Also, I liked Ciampa and fuck Johnny wrestling, you ain't babyface to me :Jim

P.S. I still believe NXT and Triple H are not the right answer for the company's future


----------



## Pizzamorg

The Tempest said:


> Okay, I'mma be honest here. As I really don't care about anyone in NXT now for obvious reasons, I read about the main event so I decided to give it a watch. First of all, let me say that I watched the whole match on mute because the commentary is awful and everyone should be fired. With that said, one thing I always liked is how the lights go away during the matches, I loved it back then and I like it now, just makes the match feel more important.
> 
> On to the match, I thought the storytelling was good. I personally think Johnny is nowhere near to be yet another underdog babyface, there's just something about him that makes me want to destroy his shitty face. Don't know what he's been doing all these months, but Gargano looks good, like really good. Considering all the story they tried to tell with the video packages and promos, I was supposed to watch a pure massacre, a match where two motherfuckers would kill each other, instead I honestly thought this was just a "regular" match with a spot or two. Like I said, I appreciated the storytelling and some of the psychology, but seriously this is nowhere near being the best match ever, don't be fucking ridiculous. I was expecting a lot more, and I mean A LOT more. And even some spots were kinda weak I believe (I understand that it's the concrete, but that powerbomb was kinda slow motion IMO) and that finish was just "eh?" After all thet did during the match, dude just gives up like that? Just, no.
> 
> So, that being said, some of y'all need to chill a lil bit, because as far as I'm concerned this isn't the best match ever, I mean it was good, but I was expecting some VIOLENCE out of this and I didn't get it, sometimes it felt slow and soft.
> 
> Also, I liked Ciampa and fuck Johnny wrestling, you ain't babyface :Jim


Nice to read some common sense in this thread. 

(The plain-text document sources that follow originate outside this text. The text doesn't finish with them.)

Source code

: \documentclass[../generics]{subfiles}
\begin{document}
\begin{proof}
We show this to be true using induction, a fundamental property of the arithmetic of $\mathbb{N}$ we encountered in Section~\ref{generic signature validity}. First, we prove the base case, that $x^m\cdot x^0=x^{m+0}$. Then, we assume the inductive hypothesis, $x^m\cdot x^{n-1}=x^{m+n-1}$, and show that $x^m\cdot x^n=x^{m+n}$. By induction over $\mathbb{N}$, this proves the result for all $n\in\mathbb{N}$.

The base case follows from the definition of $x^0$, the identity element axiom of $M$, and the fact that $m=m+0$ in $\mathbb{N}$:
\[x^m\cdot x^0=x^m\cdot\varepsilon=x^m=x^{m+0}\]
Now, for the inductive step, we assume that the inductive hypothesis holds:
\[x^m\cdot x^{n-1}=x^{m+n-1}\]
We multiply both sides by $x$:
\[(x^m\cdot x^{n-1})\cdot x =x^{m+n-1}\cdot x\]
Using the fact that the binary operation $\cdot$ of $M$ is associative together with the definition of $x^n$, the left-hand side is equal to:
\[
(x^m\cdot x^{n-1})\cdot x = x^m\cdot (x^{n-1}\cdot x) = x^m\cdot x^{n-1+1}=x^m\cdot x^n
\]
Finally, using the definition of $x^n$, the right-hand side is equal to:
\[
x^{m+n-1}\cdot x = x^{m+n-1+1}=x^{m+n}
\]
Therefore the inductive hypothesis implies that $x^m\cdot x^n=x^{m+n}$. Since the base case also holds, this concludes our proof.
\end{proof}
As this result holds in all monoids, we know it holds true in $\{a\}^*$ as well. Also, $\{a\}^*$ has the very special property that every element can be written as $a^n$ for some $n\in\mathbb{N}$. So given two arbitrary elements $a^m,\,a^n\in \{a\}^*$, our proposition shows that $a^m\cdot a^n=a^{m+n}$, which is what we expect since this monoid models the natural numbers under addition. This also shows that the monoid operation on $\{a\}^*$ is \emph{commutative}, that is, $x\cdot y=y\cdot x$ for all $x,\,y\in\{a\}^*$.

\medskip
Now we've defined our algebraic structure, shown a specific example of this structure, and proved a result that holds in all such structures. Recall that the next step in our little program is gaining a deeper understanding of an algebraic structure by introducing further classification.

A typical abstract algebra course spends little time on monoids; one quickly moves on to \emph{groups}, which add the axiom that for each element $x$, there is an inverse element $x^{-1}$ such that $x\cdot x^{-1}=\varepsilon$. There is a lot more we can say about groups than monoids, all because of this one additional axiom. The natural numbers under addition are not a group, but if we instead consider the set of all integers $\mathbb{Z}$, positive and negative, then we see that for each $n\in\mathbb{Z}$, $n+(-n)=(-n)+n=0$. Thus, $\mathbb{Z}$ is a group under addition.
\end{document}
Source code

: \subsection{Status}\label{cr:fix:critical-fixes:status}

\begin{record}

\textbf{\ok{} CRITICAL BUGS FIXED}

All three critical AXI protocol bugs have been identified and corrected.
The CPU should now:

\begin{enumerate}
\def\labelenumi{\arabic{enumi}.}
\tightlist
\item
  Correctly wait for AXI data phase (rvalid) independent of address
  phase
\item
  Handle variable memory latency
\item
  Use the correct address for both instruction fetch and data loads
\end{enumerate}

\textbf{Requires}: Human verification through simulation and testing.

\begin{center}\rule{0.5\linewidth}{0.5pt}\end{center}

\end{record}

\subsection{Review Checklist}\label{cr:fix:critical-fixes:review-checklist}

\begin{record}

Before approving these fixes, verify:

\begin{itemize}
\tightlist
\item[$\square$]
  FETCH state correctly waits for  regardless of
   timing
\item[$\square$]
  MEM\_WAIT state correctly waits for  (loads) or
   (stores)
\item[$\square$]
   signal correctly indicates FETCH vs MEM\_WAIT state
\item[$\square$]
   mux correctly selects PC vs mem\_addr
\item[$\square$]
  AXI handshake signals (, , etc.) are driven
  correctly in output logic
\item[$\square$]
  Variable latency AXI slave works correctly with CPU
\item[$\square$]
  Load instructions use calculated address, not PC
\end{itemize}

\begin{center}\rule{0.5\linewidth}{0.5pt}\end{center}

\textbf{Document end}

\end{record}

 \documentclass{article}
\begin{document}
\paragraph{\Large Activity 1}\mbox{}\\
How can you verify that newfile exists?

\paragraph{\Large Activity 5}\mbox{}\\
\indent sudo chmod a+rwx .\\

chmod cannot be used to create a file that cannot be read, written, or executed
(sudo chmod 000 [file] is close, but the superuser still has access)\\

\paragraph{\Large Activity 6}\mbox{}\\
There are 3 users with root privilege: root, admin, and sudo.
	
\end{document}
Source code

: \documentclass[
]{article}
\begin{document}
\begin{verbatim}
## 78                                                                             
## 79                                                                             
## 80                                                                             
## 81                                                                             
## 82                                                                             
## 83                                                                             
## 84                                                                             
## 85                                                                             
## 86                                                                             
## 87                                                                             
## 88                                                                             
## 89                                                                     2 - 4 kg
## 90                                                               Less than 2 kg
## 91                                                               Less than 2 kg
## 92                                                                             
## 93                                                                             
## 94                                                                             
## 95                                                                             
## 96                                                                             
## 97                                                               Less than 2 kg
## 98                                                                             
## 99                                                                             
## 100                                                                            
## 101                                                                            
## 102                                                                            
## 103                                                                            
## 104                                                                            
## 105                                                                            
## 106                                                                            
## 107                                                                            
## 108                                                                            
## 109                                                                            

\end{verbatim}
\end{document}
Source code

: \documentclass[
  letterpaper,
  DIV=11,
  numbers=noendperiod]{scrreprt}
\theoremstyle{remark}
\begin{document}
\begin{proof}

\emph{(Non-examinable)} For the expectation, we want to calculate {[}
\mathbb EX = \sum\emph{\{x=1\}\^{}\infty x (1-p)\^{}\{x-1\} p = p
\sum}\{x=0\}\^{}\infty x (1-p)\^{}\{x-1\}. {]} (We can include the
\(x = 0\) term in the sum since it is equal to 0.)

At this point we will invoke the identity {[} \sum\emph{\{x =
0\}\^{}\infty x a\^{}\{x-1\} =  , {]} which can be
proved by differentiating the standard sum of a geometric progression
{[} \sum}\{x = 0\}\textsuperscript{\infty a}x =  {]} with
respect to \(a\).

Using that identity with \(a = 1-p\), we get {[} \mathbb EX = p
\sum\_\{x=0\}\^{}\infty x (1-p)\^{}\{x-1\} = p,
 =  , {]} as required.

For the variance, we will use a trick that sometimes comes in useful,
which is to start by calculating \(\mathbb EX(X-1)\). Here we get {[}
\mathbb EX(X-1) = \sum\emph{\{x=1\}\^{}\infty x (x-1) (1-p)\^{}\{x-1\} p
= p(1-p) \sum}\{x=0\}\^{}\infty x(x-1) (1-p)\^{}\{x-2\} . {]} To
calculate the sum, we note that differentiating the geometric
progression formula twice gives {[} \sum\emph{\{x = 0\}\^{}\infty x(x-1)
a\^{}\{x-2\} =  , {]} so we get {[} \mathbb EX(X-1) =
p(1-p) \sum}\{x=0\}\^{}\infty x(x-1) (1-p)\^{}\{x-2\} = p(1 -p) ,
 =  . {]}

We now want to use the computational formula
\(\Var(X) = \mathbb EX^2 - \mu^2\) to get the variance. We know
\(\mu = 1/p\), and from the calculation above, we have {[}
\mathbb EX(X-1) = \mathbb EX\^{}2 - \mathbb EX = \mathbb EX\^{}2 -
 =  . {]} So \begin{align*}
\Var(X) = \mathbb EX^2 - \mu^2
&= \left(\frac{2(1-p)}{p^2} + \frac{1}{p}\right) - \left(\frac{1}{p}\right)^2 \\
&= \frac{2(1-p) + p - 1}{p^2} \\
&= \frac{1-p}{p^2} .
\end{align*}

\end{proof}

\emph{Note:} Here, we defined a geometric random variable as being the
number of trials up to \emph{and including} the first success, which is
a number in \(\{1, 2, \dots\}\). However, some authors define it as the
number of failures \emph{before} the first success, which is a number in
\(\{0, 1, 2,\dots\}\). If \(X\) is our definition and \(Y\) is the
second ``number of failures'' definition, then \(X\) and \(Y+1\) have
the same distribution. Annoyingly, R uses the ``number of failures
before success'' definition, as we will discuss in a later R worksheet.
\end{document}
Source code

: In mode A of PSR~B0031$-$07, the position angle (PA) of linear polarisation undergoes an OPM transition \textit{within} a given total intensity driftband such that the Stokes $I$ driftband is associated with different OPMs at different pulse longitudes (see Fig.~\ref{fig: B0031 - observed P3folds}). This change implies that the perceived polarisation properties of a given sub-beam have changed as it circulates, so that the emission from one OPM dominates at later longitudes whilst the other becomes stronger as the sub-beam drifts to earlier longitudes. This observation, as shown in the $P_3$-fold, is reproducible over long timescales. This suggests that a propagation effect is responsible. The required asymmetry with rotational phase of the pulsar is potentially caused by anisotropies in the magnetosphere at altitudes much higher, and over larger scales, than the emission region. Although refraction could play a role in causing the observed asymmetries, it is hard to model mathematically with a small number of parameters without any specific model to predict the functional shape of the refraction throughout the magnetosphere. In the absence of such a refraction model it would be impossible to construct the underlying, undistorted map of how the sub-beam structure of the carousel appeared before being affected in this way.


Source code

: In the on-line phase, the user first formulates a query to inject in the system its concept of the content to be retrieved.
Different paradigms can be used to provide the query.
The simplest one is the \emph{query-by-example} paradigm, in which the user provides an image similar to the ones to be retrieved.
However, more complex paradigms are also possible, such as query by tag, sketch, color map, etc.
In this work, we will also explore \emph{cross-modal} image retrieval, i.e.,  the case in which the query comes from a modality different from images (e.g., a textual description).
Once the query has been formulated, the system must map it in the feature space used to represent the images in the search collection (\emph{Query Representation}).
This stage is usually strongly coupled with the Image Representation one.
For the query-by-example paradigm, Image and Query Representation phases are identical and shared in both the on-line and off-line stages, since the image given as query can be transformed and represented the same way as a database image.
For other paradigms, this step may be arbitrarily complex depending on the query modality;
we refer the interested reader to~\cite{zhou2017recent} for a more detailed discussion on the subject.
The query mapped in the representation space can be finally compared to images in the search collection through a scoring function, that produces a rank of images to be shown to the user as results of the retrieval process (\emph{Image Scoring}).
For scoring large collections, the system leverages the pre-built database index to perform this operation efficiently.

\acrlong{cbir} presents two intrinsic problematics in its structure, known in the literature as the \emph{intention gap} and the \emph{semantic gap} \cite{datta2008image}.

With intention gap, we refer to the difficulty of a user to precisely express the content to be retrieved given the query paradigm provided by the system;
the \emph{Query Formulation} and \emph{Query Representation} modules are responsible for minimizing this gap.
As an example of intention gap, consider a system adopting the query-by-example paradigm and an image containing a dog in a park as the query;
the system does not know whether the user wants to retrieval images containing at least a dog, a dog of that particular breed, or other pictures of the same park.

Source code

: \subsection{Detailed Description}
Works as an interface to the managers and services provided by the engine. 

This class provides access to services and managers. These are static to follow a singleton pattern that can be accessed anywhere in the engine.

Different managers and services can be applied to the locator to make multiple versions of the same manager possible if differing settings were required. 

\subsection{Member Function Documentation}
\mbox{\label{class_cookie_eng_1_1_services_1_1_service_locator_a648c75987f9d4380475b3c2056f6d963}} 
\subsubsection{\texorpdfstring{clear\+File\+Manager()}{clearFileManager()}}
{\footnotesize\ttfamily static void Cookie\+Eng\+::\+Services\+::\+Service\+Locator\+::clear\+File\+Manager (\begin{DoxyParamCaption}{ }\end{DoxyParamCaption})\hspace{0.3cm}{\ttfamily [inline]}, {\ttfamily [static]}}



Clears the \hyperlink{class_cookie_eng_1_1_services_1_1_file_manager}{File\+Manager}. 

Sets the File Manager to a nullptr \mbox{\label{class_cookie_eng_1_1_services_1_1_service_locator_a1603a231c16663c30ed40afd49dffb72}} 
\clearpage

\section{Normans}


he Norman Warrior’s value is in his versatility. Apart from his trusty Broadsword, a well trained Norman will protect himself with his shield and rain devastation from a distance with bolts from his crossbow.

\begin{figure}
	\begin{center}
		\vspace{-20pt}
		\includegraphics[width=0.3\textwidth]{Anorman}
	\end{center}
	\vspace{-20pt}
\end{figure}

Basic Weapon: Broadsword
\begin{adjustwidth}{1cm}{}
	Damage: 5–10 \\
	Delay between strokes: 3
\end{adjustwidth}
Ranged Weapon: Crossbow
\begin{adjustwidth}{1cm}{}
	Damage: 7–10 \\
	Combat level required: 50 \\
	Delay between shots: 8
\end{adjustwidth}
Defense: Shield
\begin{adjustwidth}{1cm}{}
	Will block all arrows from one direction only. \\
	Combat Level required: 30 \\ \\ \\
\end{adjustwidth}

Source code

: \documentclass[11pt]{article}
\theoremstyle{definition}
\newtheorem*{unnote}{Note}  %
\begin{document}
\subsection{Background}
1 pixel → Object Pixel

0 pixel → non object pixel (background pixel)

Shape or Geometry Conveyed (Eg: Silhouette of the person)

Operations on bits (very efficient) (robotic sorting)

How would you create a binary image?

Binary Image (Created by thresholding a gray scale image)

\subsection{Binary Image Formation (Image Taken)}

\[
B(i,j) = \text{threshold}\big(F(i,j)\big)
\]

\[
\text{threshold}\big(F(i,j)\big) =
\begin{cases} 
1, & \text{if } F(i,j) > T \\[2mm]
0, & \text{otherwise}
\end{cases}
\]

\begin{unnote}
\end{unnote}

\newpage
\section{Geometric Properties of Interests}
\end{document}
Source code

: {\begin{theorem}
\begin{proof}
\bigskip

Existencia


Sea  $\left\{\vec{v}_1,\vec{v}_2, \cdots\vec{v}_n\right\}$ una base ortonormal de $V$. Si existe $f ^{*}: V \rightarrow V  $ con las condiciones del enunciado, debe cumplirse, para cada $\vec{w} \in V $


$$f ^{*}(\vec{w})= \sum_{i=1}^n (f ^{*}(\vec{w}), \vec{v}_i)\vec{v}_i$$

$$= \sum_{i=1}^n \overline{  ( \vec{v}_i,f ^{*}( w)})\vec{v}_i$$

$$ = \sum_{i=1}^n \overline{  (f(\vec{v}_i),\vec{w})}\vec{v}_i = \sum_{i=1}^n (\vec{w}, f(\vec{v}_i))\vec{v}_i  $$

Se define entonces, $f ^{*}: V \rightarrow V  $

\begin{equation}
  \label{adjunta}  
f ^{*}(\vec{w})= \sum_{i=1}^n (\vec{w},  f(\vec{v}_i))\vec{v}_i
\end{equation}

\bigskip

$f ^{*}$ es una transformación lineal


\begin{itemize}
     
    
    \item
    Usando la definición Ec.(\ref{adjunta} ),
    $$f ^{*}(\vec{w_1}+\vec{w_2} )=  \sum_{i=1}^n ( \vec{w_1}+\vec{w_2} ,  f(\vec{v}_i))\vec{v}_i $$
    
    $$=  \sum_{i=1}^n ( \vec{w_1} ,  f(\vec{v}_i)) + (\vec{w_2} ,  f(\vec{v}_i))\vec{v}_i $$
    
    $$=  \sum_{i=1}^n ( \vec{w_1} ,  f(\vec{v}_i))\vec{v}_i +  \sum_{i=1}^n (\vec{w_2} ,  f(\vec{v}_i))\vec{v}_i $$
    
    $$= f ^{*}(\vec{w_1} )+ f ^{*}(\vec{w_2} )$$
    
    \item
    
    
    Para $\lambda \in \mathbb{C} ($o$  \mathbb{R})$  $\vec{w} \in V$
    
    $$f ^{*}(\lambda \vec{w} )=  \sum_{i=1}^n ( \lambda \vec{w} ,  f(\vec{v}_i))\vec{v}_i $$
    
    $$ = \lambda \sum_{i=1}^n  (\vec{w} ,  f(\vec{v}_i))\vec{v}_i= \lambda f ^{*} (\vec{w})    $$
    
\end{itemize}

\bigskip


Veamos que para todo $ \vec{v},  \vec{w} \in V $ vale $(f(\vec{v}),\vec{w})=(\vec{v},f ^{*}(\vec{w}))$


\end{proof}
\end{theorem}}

I love this forum, it has helped me discover so many promotions and wrestlers and there are some genuinely great individuals on here, but I also hate the mentality on this forum that whenever a certain thing is cool, it also becomes bulletproof to criticism. It happens to New Japan and it happens to NXT. 

The hive won't admit it, but towards the end a lot of the build up to Gargano/Ciampa was bad and the resulting match was bad. Why did they have a wrestling match? I understand this is wrestling but even in wrestling there is a time and a place for a collar and elbow and there is a time and a place to set a table covered in barbed wire on fire set atop a dozen light tubes before you bomb someone the fuck through it. 

I also get that this is WWE and while NXT seems a little more lenient than they are on the main roster, this is still a PG product, but the match didn't even utilise the spots WWE still allows. There were maybe two spots in this match that really fit the narrative, one was the lawn dart into the turnbuckle because that left Ciampa with that swollen eye and also Ciampa's bump onto the concrete, although that was undermined by him having to drop down the ropes so he wouldn't just bump onto the mat behind it. All the other spots were just basic shit you'd find on TV matches. Yeah there was the knee brace finish but it was so contrived Ciampa even taking the thing off. 

Like, if I had told the me from twenty four hours ago that Ciampa and Gargano would have a toothless regular wrestling match I would have laughed at myself. How is this all we got? 

It was even worse listening to commentary shilling the match, trying to hide how lacking it was, "I HAVE NEVER SEEN SUCH BRUTALITY!". Dafuq ya even talking about mate? You literally just watched a ladder match about an hour earlier where every person in that match got busted open and those ladder bumps were weak as fuck so that means they were less safe in that match than this so called Hold Harmless blood feud blow off match we are supposed to be watching. Like come on lads.


----------



## TJQ

TD Stinger said:


> Not what I would have done but they executed the turn well.
> 
> Are ya happy, @TJQ ? Lol.


Have been away all weekend, and had no idea what you were referencing until I scrolled up. The answer is no, I want to die.


----------



## Jedah

So, all I can say about last night is.....WOW.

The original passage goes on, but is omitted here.